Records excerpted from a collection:
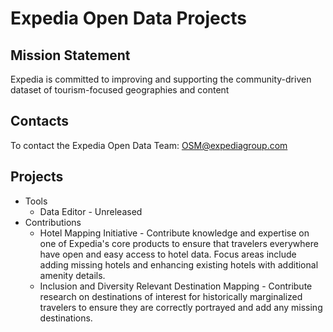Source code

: # Expedia Open Data Projects

## Mission Statement
Expedia is committed to improving and supporting the community-driven dataset of tourism-focused geographies and content

## Contacts

To contact the Expedia Open Data Team: OSM@expediagroup.com

## Projects
- Tools
  - Data Editor - Unreleased
- Contributions
  - Hotel Mapping Initiative - Contribute knowledge and expertise on one of Expedia's core products to ensure that travelers everywhere have open and easy access to hotel data. Focus areas include adding missing hotels and enhancing existing hotels with additional amenity details.
  - Inclusion and Diversity Relevant Destination Mapping - Contribute research on destinations of interest for historically marginalized travelers to ensure they are correctly portrayed and add any missing destinations.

Your instructions | Each record above needs to be transcribed word for word, with its pictures omitted.

Exercise output |
Source code

: # Expedia Open Data Projects

## Mission Statement
Expedia is committed to improving and supporting the community-driven dataset of tourism-focused geographies and content

## Contacts

To contact the Expedia Open Data Team: OSM@expediagroup.com

## Projects
- Tools
  - Data Editor - Unreleased
- Contributions
  - Hotel Mapping Initiative - Contribute knowledge and expertise on one of Expedia's core products to ensure that travelers everywhere have open and easy access to hotel data. Focus areas include adding missing hotels and enhancing existing hotels with additional amenity details.
  - Inclusion and Diversity Relevant Destination Mapping - Contribute research on destinations of interest for historically marginalized travelers to ensure they are correctly portrayed and add any missing destinations.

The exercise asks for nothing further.